#### GOAL OF THE EXERCISE:
Look through the records and copy every line in which "file" appears.
== DATASET ENTRIES ==
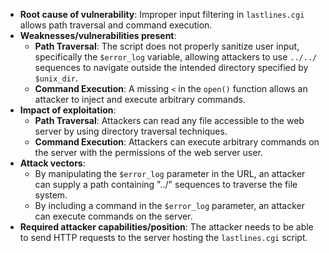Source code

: - **Root cause of vulnerability**: Improper input filtering in `lastlines.cgi` allows path traversal and command execution.
- **Weaknesses/vulnerabilities present**:
    - **Path Traversal**: The script does not properly sanitize user input, specifically the `$error_log` variable, allowing attackers to use `../../` sequences to navigate outside the intended directory specified by `$unix_dir`.
    - **Command Execution**: A missing `<` in the `open()` function allows an attacker to inject and execute arbitrary commands.
- **Impact of exploitation**:
    - **Path Traversal**: Attackers can read any file accessible to the web server by using directory traversal techniques.
    - **Command Execution**: Attackers can execute arbitrary commands on the server with the permissions of the web server user.
- **Attack vectors**:
    - By manipulating the `$error_log` parameter in the URL, an attacker can supply a path containing "../" sequences to traverse the file system.
    - By including a command in the `$error_log` parameter, an attacker can execute commands on the server.
- **Required attacker capabilities/position**: The attacker needs to be able to send HTTP requests to the server hosting the `lastlines.cgi` script.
===
#### EXERCISE ANSWER:
    - **Path Traversal**: Attackers can read any file accessible to the web server by using directory traversal techniques.
    - By manipulating the `$error_log` parameter in the URL, an attacker can supply a path containing "../" sequences to traverse the file system.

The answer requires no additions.